= Beginning of Section =

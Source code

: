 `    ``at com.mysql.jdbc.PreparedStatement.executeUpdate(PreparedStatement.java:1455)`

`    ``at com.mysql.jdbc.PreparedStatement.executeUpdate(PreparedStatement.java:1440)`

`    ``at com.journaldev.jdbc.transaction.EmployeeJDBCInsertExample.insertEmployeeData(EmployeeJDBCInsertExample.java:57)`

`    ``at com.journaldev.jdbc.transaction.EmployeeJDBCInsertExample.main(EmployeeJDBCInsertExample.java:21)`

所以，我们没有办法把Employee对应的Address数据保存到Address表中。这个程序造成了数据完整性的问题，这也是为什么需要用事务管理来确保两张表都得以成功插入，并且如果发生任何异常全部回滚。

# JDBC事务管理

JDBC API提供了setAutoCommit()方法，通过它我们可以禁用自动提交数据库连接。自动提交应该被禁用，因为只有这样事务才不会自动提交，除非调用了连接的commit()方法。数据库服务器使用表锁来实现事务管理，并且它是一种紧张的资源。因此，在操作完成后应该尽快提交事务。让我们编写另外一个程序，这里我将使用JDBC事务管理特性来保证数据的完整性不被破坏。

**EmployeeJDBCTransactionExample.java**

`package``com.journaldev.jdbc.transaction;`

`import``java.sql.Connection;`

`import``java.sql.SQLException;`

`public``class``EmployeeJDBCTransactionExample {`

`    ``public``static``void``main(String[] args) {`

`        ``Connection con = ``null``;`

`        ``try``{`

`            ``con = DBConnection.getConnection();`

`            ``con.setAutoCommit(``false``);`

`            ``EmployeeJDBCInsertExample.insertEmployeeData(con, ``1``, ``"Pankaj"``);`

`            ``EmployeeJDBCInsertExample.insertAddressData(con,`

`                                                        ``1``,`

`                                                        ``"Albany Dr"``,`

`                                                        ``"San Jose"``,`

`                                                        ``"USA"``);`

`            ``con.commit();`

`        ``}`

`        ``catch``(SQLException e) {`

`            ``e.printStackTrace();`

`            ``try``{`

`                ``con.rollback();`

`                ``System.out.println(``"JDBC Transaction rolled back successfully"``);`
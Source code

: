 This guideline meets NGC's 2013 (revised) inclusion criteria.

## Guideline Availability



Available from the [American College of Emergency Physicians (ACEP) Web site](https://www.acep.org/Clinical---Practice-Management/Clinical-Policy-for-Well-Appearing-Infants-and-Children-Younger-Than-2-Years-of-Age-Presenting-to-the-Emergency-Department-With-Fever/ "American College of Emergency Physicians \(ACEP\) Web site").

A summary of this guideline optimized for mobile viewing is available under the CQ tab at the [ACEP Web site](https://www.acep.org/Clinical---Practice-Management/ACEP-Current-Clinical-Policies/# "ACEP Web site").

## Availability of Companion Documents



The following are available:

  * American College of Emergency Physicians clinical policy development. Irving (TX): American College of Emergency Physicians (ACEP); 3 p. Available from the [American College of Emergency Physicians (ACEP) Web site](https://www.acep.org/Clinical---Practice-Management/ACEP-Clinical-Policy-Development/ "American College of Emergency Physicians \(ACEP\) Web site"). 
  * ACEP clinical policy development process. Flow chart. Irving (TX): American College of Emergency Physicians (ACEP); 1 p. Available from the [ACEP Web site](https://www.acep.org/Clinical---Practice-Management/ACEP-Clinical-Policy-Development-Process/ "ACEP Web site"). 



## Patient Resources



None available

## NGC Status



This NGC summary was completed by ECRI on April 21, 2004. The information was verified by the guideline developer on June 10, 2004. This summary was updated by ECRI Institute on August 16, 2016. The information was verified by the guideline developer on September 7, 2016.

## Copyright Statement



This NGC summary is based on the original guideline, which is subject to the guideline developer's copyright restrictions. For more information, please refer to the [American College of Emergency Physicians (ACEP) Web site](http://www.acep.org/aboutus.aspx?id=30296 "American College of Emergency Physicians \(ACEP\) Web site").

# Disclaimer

= End of Section =

_Task to complete_
Tell how many lines of the listing include the word "Availability"; the number alone is the answer.

_Answer for this exercise_
2